In the case of PPH, tranexamic acid, misoprostol and surgical procedures are recommended. In general, ergometrine is usually contraindicated due to concerns about resultant hypertension; however, it is recognised that at times, blood loss may be severe enough to warrant its use, as occurred in this case. To date, there is no established guideline concerning the use or type of oxytocin for the management of the third stage of labour in women with LDS. However, the accepted consensus is oxytocin infusion rather than bolus administration.[4]
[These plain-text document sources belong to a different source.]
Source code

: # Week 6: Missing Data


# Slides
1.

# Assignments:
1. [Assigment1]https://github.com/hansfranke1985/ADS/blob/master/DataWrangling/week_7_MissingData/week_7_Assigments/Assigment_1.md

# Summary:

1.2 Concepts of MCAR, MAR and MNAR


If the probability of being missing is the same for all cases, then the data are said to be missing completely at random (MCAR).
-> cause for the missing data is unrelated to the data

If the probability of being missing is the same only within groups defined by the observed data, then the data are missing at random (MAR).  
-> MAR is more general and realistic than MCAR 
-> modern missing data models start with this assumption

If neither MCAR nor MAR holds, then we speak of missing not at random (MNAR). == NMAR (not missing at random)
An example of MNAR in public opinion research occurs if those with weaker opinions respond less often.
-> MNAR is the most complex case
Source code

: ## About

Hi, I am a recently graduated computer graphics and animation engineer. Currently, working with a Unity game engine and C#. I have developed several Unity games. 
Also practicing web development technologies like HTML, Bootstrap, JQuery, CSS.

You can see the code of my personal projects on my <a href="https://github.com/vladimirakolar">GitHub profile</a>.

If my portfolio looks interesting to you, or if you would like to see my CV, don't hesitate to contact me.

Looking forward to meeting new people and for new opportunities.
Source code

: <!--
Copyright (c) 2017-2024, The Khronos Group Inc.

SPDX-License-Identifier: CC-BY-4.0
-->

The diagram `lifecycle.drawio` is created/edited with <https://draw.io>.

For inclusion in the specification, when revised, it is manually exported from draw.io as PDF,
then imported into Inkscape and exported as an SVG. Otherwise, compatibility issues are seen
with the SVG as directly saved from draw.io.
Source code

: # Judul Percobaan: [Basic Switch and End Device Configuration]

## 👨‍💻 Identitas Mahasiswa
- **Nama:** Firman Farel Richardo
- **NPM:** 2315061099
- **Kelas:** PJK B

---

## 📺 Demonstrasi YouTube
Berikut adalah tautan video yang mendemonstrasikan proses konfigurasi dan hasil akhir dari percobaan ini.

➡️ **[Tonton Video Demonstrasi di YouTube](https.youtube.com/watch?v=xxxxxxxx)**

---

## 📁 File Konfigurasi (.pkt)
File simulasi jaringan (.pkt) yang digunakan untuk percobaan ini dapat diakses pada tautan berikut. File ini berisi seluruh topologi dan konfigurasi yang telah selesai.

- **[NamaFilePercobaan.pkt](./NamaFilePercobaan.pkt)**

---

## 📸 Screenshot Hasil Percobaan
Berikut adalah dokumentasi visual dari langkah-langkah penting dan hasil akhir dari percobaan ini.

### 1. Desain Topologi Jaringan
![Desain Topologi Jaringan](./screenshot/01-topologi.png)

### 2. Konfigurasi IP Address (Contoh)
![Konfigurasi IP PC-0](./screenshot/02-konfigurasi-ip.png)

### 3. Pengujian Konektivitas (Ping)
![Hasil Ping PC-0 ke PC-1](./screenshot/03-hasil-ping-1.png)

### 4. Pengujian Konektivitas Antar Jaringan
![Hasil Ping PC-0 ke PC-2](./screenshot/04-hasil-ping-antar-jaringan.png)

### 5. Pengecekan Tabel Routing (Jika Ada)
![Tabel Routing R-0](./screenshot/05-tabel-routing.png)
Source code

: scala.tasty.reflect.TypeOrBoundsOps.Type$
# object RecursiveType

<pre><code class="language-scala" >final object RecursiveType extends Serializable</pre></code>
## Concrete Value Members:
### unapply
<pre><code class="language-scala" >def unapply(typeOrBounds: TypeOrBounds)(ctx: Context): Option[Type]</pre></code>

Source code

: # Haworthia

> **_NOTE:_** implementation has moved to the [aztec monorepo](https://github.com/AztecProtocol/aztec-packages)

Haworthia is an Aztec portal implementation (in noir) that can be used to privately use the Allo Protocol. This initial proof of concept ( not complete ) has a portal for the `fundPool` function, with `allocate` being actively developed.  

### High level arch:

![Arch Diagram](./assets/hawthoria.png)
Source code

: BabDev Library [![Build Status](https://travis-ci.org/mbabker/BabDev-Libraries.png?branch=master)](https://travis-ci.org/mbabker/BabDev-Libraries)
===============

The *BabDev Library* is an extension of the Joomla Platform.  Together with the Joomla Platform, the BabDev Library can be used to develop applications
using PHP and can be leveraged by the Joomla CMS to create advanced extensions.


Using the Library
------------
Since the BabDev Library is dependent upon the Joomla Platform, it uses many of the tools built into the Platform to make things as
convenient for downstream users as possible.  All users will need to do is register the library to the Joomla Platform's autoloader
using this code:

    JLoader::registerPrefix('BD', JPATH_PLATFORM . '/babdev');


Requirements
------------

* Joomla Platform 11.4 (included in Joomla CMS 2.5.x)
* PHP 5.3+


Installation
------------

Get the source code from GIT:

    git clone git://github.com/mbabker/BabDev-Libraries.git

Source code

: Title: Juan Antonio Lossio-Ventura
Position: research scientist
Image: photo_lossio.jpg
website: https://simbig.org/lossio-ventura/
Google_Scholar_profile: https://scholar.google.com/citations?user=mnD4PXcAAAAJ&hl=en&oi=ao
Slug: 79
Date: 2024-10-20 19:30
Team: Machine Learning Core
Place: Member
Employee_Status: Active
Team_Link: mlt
Increased risk of aortic dissection persists for some weeks post-delivery.[2,14-16] Extended inpatient monitoring, repeat aortic root imaging, and maintaining normal blood pressure are important.[4]

Conclusion

LDS is a rare condition with a significant risk of pregnancy-related complications. Preconception counselling and assessment is strongly recommended. Pregnancy should be managed by a multidisciplinary team in a tertiary-level maternity hospital with regular aortic root imaging and β-blockade. Management of these women is limited by the paucity of data. This case is reported to add to the body of experience. Sharing of pregnancy data, regardless of outcomes, ideally through a registry is the likely best way to ascertain the true risks and reasonable management options in such rare maternal diseases.